### Assignment
With the pictures left out, retype exactly the lines below starting at the line that contains "reference manual here" and ending at the line that contains "Nour Ataya - K1764150".

### Task input

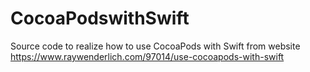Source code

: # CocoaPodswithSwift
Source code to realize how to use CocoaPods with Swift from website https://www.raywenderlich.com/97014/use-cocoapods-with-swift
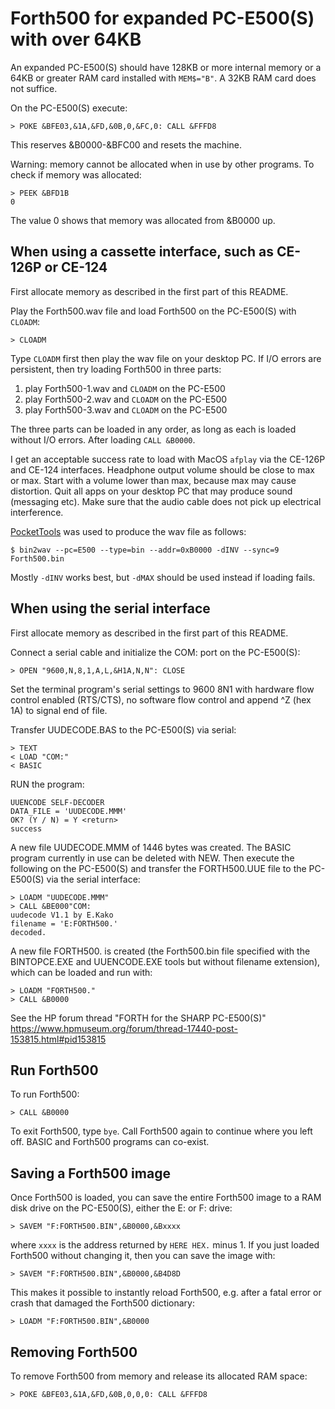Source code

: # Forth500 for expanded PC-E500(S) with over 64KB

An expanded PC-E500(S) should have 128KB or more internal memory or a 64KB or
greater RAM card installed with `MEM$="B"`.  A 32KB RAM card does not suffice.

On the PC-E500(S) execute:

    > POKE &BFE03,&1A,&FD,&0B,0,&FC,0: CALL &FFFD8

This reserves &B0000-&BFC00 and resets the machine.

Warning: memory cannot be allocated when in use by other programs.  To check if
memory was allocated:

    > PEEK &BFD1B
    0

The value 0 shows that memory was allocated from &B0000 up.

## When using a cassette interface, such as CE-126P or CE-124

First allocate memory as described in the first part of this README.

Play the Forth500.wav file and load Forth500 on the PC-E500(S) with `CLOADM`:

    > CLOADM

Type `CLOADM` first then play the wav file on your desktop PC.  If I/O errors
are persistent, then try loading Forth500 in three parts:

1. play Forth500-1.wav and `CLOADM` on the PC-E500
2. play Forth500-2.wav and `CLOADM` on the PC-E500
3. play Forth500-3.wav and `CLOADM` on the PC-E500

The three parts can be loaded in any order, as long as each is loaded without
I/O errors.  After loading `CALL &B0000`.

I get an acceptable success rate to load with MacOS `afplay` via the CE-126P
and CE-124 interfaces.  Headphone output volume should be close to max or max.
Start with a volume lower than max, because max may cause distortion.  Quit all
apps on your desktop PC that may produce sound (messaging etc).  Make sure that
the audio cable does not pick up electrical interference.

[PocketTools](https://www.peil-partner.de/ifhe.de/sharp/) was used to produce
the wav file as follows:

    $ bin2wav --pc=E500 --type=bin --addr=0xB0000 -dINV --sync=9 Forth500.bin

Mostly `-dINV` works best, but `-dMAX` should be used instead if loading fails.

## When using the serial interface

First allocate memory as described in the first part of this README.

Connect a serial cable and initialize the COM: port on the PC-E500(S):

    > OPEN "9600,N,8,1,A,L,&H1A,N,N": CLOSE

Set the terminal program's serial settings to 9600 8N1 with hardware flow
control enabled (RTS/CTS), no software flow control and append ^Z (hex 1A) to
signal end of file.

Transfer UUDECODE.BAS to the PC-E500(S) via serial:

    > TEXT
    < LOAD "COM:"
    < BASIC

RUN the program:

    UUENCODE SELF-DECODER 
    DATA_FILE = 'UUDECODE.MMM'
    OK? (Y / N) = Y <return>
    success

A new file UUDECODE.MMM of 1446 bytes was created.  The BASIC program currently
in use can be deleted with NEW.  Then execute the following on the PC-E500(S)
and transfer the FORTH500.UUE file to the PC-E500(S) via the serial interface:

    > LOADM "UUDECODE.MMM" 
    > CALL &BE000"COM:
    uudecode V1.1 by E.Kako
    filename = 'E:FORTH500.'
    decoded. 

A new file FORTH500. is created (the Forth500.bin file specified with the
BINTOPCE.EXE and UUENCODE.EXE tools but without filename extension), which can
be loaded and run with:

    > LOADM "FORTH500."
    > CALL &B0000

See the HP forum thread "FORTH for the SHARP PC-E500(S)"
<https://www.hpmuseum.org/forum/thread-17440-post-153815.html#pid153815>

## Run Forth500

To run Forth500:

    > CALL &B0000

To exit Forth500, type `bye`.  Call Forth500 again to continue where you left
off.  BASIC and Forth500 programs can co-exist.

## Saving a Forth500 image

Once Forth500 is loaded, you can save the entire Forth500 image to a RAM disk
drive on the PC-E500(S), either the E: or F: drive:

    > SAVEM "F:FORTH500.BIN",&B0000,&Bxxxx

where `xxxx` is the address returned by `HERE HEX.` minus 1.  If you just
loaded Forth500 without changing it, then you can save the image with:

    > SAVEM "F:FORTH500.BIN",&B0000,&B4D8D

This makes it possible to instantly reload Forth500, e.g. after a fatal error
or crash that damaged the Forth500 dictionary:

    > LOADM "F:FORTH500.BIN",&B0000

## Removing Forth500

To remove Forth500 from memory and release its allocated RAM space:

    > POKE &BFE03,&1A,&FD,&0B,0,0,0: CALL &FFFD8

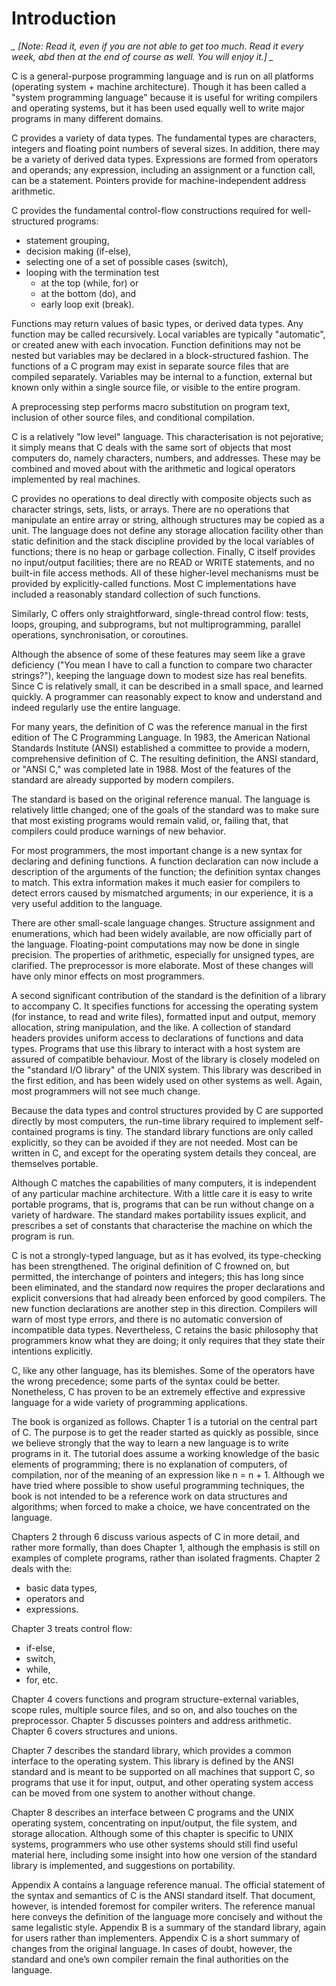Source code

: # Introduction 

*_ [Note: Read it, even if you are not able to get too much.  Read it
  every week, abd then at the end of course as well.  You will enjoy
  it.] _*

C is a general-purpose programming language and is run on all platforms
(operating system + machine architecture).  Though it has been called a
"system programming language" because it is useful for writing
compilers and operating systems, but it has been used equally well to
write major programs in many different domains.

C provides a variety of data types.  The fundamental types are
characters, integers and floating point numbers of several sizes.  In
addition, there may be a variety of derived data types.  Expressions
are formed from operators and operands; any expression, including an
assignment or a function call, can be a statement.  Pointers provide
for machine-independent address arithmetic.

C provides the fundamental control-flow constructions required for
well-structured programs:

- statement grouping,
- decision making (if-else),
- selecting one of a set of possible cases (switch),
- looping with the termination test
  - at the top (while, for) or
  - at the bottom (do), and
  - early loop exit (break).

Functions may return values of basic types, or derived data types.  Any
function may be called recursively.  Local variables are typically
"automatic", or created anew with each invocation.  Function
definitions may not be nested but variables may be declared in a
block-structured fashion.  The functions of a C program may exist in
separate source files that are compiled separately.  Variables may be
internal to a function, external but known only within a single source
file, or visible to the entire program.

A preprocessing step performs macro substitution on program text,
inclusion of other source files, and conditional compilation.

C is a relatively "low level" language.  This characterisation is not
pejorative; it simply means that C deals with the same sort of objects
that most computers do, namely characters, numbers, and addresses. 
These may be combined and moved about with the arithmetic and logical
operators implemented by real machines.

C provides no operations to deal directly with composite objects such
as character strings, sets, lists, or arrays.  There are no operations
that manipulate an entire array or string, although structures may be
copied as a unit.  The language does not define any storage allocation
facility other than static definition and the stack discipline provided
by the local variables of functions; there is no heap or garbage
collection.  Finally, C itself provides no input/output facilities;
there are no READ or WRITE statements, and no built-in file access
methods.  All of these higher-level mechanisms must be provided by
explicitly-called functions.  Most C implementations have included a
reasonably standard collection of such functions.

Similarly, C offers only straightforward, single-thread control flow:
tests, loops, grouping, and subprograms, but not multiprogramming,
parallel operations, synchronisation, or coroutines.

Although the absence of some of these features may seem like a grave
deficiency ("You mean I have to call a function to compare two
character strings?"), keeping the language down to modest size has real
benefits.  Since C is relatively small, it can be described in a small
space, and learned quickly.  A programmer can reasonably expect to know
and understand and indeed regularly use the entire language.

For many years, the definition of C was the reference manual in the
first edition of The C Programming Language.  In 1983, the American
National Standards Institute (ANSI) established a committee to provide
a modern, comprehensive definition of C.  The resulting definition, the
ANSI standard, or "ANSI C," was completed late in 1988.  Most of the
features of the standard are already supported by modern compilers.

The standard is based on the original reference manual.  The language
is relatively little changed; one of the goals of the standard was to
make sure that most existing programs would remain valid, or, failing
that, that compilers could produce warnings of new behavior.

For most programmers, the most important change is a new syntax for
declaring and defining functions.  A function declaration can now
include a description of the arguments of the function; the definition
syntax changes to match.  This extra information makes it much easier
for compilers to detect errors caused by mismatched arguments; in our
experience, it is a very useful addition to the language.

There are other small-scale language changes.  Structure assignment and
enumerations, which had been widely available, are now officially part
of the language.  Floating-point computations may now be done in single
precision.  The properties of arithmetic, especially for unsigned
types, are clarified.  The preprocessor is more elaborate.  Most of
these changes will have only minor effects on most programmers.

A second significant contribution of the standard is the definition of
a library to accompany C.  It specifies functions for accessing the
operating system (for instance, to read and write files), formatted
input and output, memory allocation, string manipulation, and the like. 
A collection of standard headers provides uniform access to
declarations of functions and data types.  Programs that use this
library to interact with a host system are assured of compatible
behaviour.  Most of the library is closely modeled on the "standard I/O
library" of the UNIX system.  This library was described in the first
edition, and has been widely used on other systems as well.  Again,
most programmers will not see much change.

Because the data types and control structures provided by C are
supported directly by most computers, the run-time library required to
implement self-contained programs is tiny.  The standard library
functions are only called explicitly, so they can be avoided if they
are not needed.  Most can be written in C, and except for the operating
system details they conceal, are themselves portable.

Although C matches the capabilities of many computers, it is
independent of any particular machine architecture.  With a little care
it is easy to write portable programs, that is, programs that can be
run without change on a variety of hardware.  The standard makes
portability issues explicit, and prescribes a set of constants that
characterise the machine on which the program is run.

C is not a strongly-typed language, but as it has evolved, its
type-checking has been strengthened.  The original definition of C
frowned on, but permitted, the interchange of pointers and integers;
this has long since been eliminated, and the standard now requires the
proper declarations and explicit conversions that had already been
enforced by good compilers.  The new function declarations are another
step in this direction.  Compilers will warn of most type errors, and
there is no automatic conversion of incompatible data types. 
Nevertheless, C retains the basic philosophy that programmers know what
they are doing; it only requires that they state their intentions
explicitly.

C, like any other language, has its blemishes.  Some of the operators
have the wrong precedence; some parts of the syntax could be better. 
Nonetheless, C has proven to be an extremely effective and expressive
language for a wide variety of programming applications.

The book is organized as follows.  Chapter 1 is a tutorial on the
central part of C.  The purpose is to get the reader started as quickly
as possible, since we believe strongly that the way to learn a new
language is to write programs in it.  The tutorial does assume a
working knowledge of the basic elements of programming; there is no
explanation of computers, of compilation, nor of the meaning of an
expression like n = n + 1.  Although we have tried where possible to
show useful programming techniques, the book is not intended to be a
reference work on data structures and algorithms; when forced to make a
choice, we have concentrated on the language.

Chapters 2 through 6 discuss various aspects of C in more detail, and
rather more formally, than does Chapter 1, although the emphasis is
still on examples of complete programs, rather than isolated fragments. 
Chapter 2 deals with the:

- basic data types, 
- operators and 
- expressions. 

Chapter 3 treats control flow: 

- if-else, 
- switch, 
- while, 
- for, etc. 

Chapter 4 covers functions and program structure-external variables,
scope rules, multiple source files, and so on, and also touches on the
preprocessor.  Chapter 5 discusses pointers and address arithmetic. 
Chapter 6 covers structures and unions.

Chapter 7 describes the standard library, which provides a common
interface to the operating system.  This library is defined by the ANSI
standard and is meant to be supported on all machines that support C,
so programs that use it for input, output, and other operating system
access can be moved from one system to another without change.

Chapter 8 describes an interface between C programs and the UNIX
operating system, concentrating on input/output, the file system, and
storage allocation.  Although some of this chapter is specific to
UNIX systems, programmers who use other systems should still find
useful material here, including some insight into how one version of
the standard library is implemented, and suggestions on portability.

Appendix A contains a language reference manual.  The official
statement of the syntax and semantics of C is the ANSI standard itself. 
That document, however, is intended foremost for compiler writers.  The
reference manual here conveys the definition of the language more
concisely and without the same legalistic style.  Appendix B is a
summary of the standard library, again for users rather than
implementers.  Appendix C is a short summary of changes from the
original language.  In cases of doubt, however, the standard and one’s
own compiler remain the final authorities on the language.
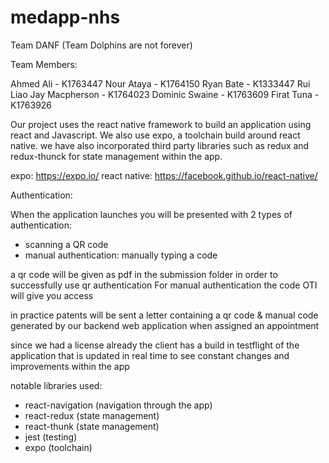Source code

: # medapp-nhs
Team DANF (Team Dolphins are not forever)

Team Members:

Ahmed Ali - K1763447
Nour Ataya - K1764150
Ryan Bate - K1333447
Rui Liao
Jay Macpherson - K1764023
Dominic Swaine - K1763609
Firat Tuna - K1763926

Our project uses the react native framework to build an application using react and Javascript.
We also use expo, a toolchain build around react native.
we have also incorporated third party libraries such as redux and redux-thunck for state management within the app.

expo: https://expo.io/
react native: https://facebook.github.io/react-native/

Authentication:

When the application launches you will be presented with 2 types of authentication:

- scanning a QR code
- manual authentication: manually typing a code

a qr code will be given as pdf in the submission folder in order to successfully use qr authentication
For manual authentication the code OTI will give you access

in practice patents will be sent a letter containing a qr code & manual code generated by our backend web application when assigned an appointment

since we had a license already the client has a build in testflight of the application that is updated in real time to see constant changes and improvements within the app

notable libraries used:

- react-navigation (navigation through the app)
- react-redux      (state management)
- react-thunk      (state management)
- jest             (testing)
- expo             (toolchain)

### The completed task
reference manual here conveys the definition of the language more
concisely and without the same legalistic style.  Appendix B is a
summary of the standard library, again for users rather than
implementers.  Appendix C is a short summary of changes from the
original language.  In cases of doubt, however, the standard and one’s
own compiler remain the final authorities on the language.
Source code

: # medapp-nhs
Team DANF (Team Dolphins are not forever)

Team Members:

Ahmed Ali - K1763447
Nour Ataya - K1764150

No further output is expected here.